Abbas Araghchi, ministro de Exteriores de Irán, responsabilizó a Estados Unidos e Israel por la interrupción del tránsito marítimo en el estrecho de Ormuz. En una conversación telefónica con el secretario general de la ONU, Antonio Guterres, el diplomático pidió la condena global de lo que calificó como agresión militar. Según el medio semioficial Tasnim, Araghchi exigió el cese de las hostilidades contra la nación iraní.
La tensión en esta vía marítima crítica ha desplazado significativamente los mercados energéticos globales en las últimas semanas. Un barril de crudo Brent alcanzó los 105,70 dólares el lunes, un incremento de 2,5% en la jornada. Este precio representa más de 40% por encima de los niveles registrados antes del inicio de la guerra el 28 de febrero.
Las amenazas de Irán sobre el cierre del estrecho han intensificado el miedo a una escasez de combustible en las economías dependientes del Golfo. El 2 de marzo, un alto asesor del Cuerpo de la Guardia Revolucionaria Islámica declaró que la vía estaba cerrada. El funcionario advirtió que pondría en llamas a los buques que intentaran transitar por las aguas.

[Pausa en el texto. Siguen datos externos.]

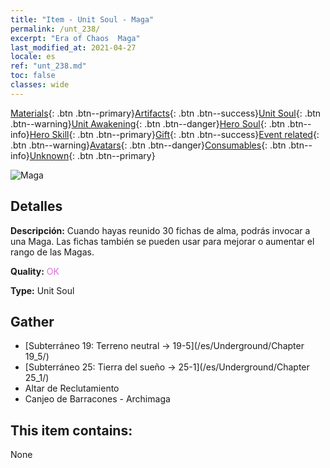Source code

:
 ```yaml
---
title: "Item - Unit Soul - Maga"
permalink: /unt_238/
excerpt: "Era of Chaos  Maga"
last_modified_at: 2021-04-27
locale: es
ref: "unt_238.md"
toc: false
classes: wide
---
```

 [Materials](/ItemsES/){: .btn .btn--primary}[Artifacts](/ItemsES/Artifacts/){: .btn .btn--success}[Unit Soul](/ItemsES/UnitSoul/){: .btn .btn--warning}[Unit Awakening](/ItemsES/UnitAwakening/){: .btn .btn--danger}[Hero Soul](/ItemsES/HeroSoul/){: .btn .btn--info}[Hero Skill](/ItemsES/HeroSkill/){: .btn .btn--primary}[Gift](/ItemsES/Gift/){: .btn .btn--success}[Event related](/ItemsES/Events/){: .btn .btn--warning}[Avatars](/ItemsES/Avatars/){: .btn .btn--danger}[Consumables](/ItemsES/Consumables/){: .btn .btn--info}[Unknown](/ItemsES/Unknown/){: .btn .btn--primary}

 ![Maga](/images/u/ti_dafashi.jpg)

## Detalles
 **Descripción:** Cuando hayas reunido 30 fichas de alma, podrás invocar a una Maga. Las fichas también se pueden usar para mejorar o aumentar el rango de las Magas.

 **Quality:** <span style="color: #DA70D6">OK</span>

 **Type:** Unit Soul

## Gather

*    [Subterráneo 19: Terreno neutral -> 19-5](/es/Underground/Chapter 19_5/) 
*    [Subterráneo 25: Tierra del sueño -> 25-1](/es/Underground/Chapter 25_1/) 
*    Altar de Reclutamiento 
*    Canjeo de Barracones - Archimaga 

## This item contains:

  None

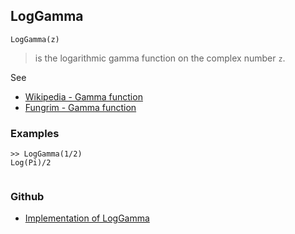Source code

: ## LogGamma

```
LogGamma(z) 
```

> is the logarithmic gamma function on the complex number `z`.


See
* [Wikipedia - Gamma function](https://en.wikipedia.org/wiki/Gamma_function) 
* [Fungrim - Gamma function](http://fungrim.org/topic/Gamma_function/)

### Examples

```
>> LogGamma(1/2)
Log(Pi)/2
 
```

### Github

* [Implementation of LogGamma](https://github.com/axkr/symja_android_library/blob/master/symja_android_library/matheclipse-core/src/main/java/org/matheclipse/core/builtin/SpecialFunctions.java#L1223) 
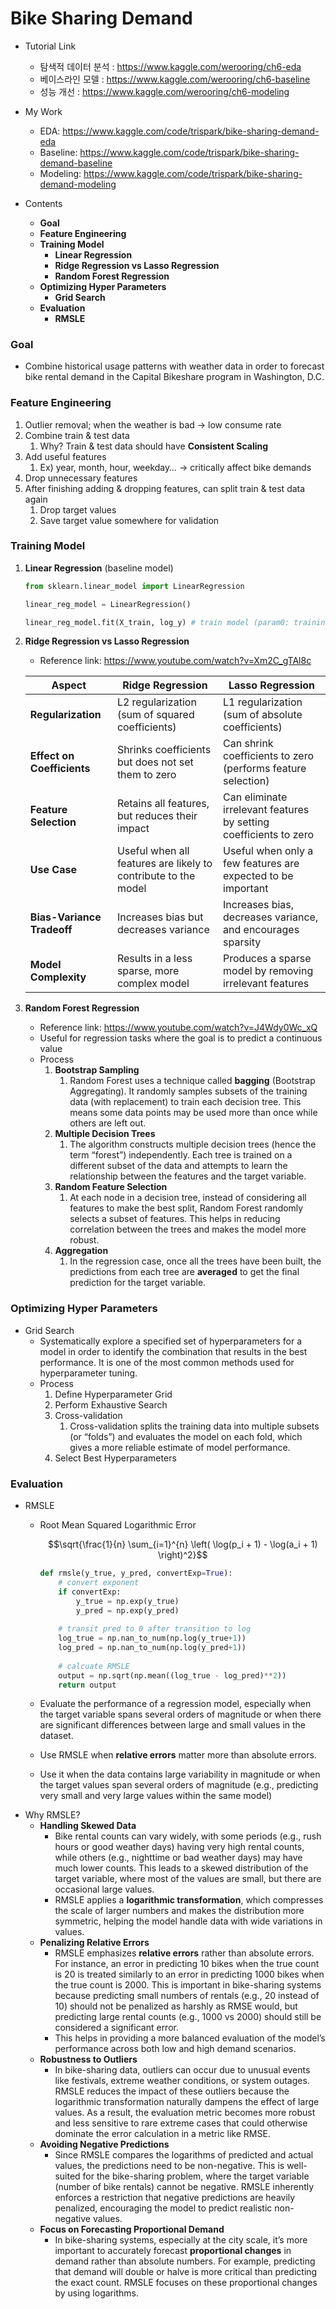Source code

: # Bike Sharing Demand

- Tutorial Link
    - 탐색적 데이터 분석 : https://www.kaggle.com/werooring/ch6-eda
    - 베이스라인 모델 : https://www.kaggle.com/werooring/ch6-baseline
    - 성능 개선 : https://www.kaggle.com/werooring/ch6-modeling

- My Work
    - EDA: https://www.kaggle.com/code/trispark/bike-sharing-demand-eda
    - Baseline: https://www.kaggle.com/code/trispark/bike-sharing-demand-baseline
    - Modeling: https://www.kaggle.com/code/trispark/bike-sharing-demand-modeling

- Contents
    - **Goal**
    - **Feature Engineering**
    - **Training Model**
        - **Linear Regression**
        - **Ridge Regression vs Lasso Regression**
        - **Random Forest Regression**
    - **Optimizing Hyper Parameters**
        - **Grid Search**
    - **Evaluation**
        - **RMSLE**
    

### Goal

- Combine historical usage patterns with weather data in order to forecast bike rental demand in the Capital Bikeshare program in Washington, D.C.

### Feature Engineering

1. Outlier removal; when the weather is bad → low consume rate 
2. Combine train & test data 
    1. Why? Train & test data should have **Consistent Scaling**
3. Add useful features 
    1. Ex) year, month, hour, weekday… → critically affect bike demands 
4. Drop unnecessary features 
5. After finishing adding & dropping features, can split train & test data again
    1. Drop target values
    2. Save target value somewhere for validation  

### Training Model

1. **Linear Regression** (baseline model)
    
    ```python
    from sklearn.linear_model import LinearRegression
    
    linear_reg_model = LinearRegression()
    
    linear_reg_model.fit(X_train, log_y) # train model (param0: training val, param1: target val)
    ```
    
2. **Ridge Regression vs Lasso Regression**
    - Reference link: https://www.youtube.com/watch?v=Xm2C_gTAl8c
    
    | Aspect | **Ridge Regression** | **Lasso Regression** |
    | --- | --- | --- |
    | **Regularization** | L2 regularization (sum of squared coefficients) | L1 regularization (sum of absolute coefficients) |
    | **Effect on Coefficients** | Shrinks coefficients but does not set them to zero | Can shrink coefficients to zero (performs feature selection) |
    | **Feature Selection** | Retains all features, but reduces their impact | Can eliminate irrelevant features by setting coefficients to zero |
    | **Use Case** | Useful when all features are likely to contribute to the model | Useful when only a few features are expected to be important |
    | **Bias-Variance Tradeoff** | Increases bias but decreases variance | Increases bias, decreases variance, and encourages sparsity |
    | **Model Complexity** | Results in a less sparse, more complex model | Produces a sparse model by removing irrelevant features |

1. **Random Forest Regression**
    - Reference link: https://www.youtube.com/watch?v=J4Wdy0Wc_xQ
    - Useful for regression tasks where the goal is to predict a continuous value
    - Process
        1. **Bootstrap Sampling**
            1. Random Forest uses a technique called **bagging** (Bootstrap Aggregating). It randomly samples subsets of the training data (with replacement) to train each decision tree. This means some data points may be used more than once while others are left out.
        2. **Multiple Decision Trees**
            1. The algorithm constructs multiple decision trees (hence the term “forest”) independently. Each tree is trained on a different subset of the data and attempts to learn the relationship between the features and the target variable.
        3. **Random Feature Selection**
            1. At each node in a decision tree, instead of considering all features to make the best split, Random Forest randomly selects a subset of features. This helps in reducing correlation between the trees and makes the model more robust.
        4. **Aggregation**
            1. In the regression case, once all the trees have been built, the predictions from each tree are **averaged** to get the final prediction for the target variable.
        

### Optimizing Hyper Parameters

- Grid Search
    - Systematically explore a specified set of hyperparameters for a model in order to identify the combination that results in the best performance. It is one of the most common methods used for hyperparameter tuning.
    - Process
        1. Define Hyperparameter Grid
        2. Perform Exhaustive Search
        3. Cross-validation 
            1. Cross-validation splits the training data into multiple subsets (or “folds”) and evaluates the model on each fold, which gives a more reliable estimate of model performance.
        4. Select Best Hyperparameters

### Evaluation

- RMSLE
    - Root Mean Squared Logarithmic Error
        
        $$\sqrt{\frac{1}{n} \sum_{i=1}^{n} \left( \log(p_i + 1) - \log(a_i + 1) \right)^2}$$
        
        ```python
        def rmsle(y_true, y_pred, convertExp=True):
            # convert exponent
            if convertExp:
                y_true = np.exp(y_true)
                y_pred = np.exp(y_pred)
                
            # transit pred to 0 after transition to log
            log_true = np.nan_to_num(np.log(y_true+1))
            log_pred = np.nan_to_num(np.log(y_pred+1))
            
            # calcuate RMSLE
            output = np.sqrt(np.mean((log_true - log_pred)**2))
            return output
        ```
        
    - Evaluate the performance of a regression model, especially when the target variable spans several orders of magnitude or when there are significant differences between large and small values in the dataset.
    - Use RMSLE when **relative errors** matter more than absolute errors.
    - Use it when the data contains large variability in magnitude or when the target values span several orders of magnitude (e.g., predicting very small and very large values within the same model)
- Why RMSLE?
    - **Handling Skewed Data**
        - Bike rental counts can vary widely, with some periods (e.g., rush hours or good weather days) having very high rental counts, while others (e.g., nighttime or bad weather days) may have much lower counts. This leads to a skewed distribution of the target variable, where most of the values are small, but there are occasional large values.
        - RMSLE applies a **logarithmic transformation**, which compresses the scale of larger numbers and makes the distribution more symmetric, helping the model handle data with wide variations in values.
    - **Penalizing Relative Errors**
        - RMSLE emphasizes **relative errors** rather than absolute errors. For instance, an error in predicting 10 bikes when the true count is 20 is treated similarly to an error in predicting 1000 bikes when the true count is 2000. This is important in bike-sharing systems because predicting small numbers of rentals (e.g., 20 instead of 10) should not be penalized as harshly as RMSE would, but predicting large rental counts (e.g., 1000 vs 2000) should still be considered a significant error.
        - This helps in providing a more balanced evaluation of the model’s performance across both low and high demand scenarios.
    - **Robustness to Outliers**
        - In bike-sharing data, outliers can occur due to unusual events like festivals, extreme weather conditions, or system outages. RMSLE reduces the impact of these outliers because the logarithmic transformation naturally dampens the effect of large values. As a result, the evaluation metric becomes more robust and less sensitive to rare extreme cases that could otherwise dominate the error calculation in a metric like RMSE.
    - **Avoiding Negative Predictions**
        - Since RMSLE compares the logarithms of predicted and actual values, the predictions need to be non-negative. This is well-suited for the bike-sharing problem, where the target variable (number of bike rentals) cannot be negative. RMSLE inherently enforces a restriction that negative predictions are heavily penalized, encouraging the model to predict realistic non-negative values.
    - **Focus on Forecasting Proportional Demand**
        - In bike-sharing systems, especially at the city scale, it’s more important to accurately forecast **proportional changes** in demand rather than absolute numbers. For example, predicting that demand will double or halve is more critical than predicting the exact count. RMSLE focuses on these proportional changes by using logarithms.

Araghchi aclaró el lunes que el paso estaba abierto, pero cerrado para los enemigos de la República Islámica. El presidente estadounidense Donald Trump solicitó un fin de semana una coalición naval para asegurar la vía con la Marina de Estados Unidos. Sin embargo, ningún país ha ofrecido tropas para esta misión de protección marítima hasta el momento.
Trump instó específicamente a los estados miembros de la OTAN a unirse a la coalición mediante amenazas de consecuencias negativas. El presidente francés Emmanuel Macron reiteró el martes que París nunca participaría en operaciones para desbloquear el estrecho. Macron afirmó que Francia no es parte del conflicto y que su participación sería imposible en el contexto actual.
Una vez que cesen las combates, el líder francés indicó que su país estaría listo para unirse a un sistema de escolta. No obstante, cualquier misión futura necesitaría la involucración de Irán para ser viable. La Unión Europea busca soluciones diplomáticas para garantizar el tránsito sin escalar la violencia militar.
La jefa de política exterior de la UE, Kaja Kallas, señaló que el bloque no busca ampliar la misión Aspides para proteger barcos en el golfo Pérsico. Kallas explicó a la agencia Reuters que nadie está dispuesto a poner a su personal en peligro durante una guerra activa. La autoridad europea indicó que la expansión de la misión podría reconsiderarse tras el fin de las hostilidades.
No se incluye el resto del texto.